MUMBAI: Catherine Deneuve, whose decades-long career has made her a prominent name in French cinema, will receive the Lifetime Achievement Award from the European Film Academy.
Her roles in Jacques Demy’s The Umbrellas of Cherbourg in 1964 and Repulsion by Roman Polanski in 1965 catapulted her to stardom, and since then she has gone on to work with industry heavyweights such as the late Spanish filmmaker Luis Bunuel in Belle de Jour and Tristana, French director and screenwriter Jean-Pierre Melville in Un Flic and Andre Techine in Ma Saison Preferee and Les Voleurs.

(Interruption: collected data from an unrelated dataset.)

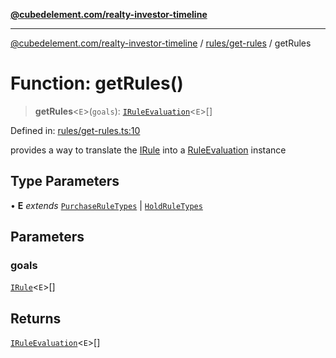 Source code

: [**@cubedelement.com/realty-investor-timeline**](../../../index.md)

---

[@cubedelement.com/realty-investor-timeline](../../../modules.md) / [rules/get-rules](../index.md) / getRules

# Function: getRules()

> **getRules**\<`E`\>(`goals`): [`IRuleEvaluation`](../../rule-evaluation/interfaces/IRuleEvaluation.md)\<`E`\>[]

Defined in: [rules/get-rules.ts:10](https://github.com/kvernon/realty-investor-timeline/blob/d14161e46dc540b751017ae4b2cfca53cbab658c/src/rules/get-rules.ts#L10)

provides a way to translate the [IRule](../../i-rule/interfaces/IRule.md) into a [RuleEvaluation](../../rule-evaluation/classes/RuleEvaluation.md) instance

## Type Parameters

• **E** _extends_ [`PurchaseRuleTypes`](../../purchase-rule-types/enumerations/PurchaseRuleTypes.md) \| [`HoldRuleTypes`](../../hold-rule-types/enumerations/HoldRuleTypes.md)

## Parameters

### goals

[`IRule`](../../i-rule/interfaces/IRule.md)\<`E`\>[]

## Returns

[`IRuleEvaluation`](../../rule-evaluation/interfaces/IRuleEvaluation.md)\<`E`\>[]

Deneuve earned her first Cesar in 1981 for her role in The Last Metro by Francois Truffaut, and received another Cesar and an Oscar nomination for her role in Regis Wargnier’s Indochine. Her other accolades include a Volpi Cup at the Venice Film Festival and a Berlin Silver Bear.
Deneuve has also delved into Hollywood, having guest starred in TV series Nip/Tuck and appearing in a sex scene with Susan Sarandon as a bisexual vampire in Tony Scott’s 1983 film The Hunger.
Recently, she starred in Berlin competition title On My Way and will appear in Andrew Techine’s L’homme que l’on aimait trop and Benoit Jacquot’s Trois Coeurs. She will be an honorary guest at the 26th European Film Awards Ceremony on 7 December in Berlin.